[[ Information, beginning ]]
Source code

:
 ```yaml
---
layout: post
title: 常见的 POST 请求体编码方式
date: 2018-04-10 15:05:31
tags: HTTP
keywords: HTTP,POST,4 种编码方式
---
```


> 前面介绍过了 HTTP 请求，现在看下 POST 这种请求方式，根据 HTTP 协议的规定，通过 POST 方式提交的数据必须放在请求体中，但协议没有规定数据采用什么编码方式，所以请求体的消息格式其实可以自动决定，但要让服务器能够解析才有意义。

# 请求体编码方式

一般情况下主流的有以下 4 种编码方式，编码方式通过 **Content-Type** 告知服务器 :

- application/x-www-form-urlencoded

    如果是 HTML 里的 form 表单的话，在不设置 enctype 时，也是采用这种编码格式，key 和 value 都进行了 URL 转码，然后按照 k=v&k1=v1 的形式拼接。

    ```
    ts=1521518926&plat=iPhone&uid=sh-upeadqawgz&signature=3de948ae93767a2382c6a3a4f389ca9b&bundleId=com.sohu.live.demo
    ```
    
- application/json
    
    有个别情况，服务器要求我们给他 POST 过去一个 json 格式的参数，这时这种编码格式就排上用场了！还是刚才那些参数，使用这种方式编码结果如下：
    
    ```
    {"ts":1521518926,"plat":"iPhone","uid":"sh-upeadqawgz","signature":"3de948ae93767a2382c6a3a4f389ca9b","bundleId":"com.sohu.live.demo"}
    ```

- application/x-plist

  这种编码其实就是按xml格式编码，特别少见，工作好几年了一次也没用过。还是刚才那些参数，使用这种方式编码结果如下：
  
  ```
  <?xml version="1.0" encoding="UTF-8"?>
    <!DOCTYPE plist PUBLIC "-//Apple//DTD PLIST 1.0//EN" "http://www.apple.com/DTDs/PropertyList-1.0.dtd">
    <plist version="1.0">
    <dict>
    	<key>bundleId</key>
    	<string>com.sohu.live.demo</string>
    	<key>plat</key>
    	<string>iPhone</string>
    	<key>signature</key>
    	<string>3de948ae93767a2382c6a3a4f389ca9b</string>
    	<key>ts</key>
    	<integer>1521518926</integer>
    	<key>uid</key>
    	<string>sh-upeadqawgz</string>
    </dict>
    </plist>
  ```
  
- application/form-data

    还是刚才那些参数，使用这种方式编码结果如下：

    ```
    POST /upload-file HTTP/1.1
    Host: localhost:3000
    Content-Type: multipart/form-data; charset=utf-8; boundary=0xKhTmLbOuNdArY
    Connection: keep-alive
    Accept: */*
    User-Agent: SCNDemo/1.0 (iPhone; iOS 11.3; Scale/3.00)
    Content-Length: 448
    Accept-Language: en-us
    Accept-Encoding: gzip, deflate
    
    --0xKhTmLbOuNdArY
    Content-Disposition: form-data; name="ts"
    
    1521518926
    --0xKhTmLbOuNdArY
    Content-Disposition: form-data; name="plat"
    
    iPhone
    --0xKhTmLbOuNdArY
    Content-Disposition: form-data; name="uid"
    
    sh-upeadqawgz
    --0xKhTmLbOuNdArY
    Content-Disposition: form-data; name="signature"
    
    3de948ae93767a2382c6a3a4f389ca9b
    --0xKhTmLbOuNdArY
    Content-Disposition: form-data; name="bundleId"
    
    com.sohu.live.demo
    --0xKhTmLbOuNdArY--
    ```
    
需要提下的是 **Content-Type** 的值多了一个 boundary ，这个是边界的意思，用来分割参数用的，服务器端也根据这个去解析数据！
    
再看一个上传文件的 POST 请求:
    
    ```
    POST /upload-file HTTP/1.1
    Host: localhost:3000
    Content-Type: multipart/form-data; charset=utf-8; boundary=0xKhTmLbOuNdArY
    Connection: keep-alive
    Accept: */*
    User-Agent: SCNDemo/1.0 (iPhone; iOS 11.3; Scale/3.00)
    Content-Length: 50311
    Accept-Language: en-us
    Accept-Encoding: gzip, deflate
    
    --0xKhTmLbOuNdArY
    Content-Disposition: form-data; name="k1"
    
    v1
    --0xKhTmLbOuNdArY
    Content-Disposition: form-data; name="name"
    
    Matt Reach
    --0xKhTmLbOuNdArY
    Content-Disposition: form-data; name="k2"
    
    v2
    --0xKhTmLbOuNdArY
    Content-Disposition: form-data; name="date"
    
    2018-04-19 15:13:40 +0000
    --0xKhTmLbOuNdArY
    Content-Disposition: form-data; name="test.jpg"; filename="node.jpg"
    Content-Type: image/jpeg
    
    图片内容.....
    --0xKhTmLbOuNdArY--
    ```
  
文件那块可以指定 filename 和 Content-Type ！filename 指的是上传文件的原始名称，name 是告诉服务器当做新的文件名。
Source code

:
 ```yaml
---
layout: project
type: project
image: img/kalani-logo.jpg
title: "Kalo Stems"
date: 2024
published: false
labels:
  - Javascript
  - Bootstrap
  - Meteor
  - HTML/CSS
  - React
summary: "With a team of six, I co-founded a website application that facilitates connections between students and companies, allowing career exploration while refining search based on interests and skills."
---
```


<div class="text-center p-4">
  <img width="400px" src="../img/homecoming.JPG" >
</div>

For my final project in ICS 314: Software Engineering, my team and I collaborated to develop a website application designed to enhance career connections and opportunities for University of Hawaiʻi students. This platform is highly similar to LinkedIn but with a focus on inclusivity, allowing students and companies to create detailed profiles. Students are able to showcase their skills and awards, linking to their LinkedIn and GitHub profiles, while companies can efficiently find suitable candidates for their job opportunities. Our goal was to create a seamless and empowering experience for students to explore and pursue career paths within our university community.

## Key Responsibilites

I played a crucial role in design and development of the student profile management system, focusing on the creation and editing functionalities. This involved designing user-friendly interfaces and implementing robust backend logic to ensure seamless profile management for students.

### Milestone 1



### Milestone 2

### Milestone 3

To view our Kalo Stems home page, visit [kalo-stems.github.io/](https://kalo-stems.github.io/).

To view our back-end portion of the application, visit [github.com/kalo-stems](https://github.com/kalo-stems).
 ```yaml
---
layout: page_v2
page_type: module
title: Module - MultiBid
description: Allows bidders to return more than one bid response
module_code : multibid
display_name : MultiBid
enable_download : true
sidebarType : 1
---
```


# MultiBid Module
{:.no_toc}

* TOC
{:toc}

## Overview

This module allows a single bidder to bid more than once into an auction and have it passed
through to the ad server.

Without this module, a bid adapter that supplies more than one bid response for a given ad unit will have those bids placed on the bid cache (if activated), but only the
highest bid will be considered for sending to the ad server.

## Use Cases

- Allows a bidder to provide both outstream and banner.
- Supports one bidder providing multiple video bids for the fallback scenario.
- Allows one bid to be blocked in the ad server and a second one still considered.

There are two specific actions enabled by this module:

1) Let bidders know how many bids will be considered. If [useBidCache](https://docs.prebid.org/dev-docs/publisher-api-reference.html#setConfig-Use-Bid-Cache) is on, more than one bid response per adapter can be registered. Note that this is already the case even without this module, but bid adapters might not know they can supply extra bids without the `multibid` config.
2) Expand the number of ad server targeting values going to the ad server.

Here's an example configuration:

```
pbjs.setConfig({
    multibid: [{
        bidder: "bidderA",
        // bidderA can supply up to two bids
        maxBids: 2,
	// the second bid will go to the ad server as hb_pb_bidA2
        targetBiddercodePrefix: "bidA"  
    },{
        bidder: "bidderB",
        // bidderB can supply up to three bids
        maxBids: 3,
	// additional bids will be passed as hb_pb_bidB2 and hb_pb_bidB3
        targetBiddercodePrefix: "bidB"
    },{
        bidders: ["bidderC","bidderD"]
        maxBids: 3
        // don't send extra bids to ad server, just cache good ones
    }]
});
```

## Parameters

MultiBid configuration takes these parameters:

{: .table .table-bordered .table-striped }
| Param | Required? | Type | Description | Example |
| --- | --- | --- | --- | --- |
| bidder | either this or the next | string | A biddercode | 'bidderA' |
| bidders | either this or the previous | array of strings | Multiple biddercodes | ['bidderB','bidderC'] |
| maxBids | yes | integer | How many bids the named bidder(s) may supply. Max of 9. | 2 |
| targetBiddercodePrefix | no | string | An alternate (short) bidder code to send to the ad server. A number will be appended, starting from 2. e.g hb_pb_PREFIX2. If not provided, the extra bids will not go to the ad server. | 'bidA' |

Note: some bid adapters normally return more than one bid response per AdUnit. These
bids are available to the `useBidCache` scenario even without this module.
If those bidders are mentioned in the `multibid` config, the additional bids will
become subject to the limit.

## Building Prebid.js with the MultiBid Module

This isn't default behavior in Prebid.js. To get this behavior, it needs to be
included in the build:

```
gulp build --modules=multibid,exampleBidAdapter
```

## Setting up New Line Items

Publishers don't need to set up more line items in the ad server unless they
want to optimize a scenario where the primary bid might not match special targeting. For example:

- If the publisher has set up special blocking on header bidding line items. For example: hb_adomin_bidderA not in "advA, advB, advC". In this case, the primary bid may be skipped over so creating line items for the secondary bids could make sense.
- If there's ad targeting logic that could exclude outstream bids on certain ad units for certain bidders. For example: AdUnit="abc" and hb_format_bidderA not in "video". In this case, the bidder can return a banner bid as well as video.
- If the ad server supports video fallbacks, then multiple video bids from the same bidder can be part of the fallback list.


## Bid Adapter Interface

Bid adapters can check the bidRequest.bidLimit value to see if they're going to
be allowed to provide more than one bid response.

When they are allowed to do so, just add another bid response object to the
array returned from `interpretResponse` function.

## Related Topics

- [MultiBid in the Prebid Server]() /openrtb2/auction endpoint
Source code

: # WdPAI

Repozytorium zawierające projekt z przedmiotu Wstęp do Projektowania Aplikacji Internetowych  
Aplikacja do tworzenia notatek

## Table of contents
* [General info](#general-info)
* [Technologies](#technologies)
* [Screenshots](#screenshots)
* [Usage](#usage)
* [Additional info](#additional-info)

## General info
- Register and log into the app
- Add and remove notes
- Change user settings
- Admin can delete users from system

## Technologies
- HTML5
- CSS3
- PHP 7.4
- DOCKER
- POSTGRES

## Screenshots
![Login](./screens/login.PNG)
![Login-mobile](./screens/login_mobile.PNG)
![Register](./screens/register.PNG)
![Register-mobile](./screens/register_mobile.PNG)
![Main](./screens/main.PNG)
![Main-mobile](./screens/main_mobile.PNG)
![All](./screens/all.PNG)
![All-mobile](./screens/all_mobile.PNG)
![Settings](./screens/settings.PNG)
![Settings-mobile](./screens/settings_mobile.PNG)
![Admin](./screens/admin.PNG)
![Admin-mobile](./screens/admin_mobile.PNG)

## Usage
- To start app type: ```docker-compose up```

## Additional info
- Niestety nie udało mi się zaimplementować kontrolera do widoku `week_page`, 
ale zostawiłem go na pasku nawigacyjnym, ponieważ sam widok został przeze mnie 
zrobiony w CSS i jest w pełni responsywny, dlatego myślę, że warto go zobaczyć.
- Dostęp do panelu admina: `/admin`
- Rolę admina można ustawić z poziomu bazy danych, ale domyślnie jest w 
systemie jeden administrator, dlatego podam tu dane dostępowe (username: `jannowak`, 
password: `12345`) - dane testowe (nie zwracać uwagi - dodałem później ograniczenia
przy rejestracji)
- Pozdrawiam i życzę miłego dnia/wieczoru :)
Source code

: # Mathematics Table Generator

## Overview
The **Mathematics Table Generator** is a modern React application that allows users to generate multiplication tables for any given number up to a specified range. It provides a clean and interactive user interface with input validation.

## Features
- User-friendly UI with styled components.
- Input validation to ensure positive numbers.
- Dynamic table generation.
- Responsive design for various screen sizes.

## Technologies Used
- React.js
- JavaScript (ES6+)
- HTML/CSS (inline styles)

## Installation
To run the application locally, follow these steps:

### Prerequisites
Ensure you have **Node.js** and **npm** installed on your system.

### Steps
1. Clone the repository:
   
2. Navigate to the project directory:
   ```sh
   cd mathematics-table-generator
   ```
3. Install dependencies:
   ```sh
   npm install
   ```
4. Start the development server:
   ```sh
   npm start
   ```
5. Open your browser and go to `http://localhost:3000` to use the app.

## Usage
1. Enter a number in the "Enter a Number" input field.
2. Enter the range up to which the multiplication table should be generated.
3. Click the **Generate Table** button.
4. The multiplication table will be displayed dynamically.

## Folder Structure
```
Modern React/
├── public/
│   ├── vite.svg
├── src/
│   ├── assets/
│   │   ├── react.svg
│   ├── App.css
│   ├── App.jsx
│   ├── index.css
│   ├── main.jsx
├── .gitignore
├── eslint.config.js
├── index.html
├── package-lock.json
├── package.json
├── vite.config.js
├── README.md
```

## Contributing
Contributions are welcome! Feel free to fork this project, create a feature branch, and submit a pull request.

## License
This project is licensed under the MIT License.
[[ Information, end ]]
» **Exercise directions**
Starting at the line above that contains "- Rolę admina", write out each line exactly until the line that contains "## Technologies Used" has been written, and stop there.

» **Expected output**
- Rolę admina można ustawić z poziomu bazy danych, ale domyślnie jest w 
systemie jeden administrator, dlatego podam tu dane dostępowe (username: `jannowak`, 
password: `12345`) - dane testowe (nie zwracać uwagi - dodałem później ograniczenia
przy rejestracji)
- Pozdrawiam i życzę miłego dnia/wieczoru :)
Source code

: # Mathematics Table Generator

## Overview
The **Mathematics Table Generator** is a modern React application that allows users to generate multiplication tables for any given number up to a specified range. It provides a clean and interactive user interface with input validation.

## Features
- User-friendly UI with styled components.
- Input validation to ensure positive numbers.
- Dynamic table generation.
- Responsive design for various screen sizes.

## Technologies Used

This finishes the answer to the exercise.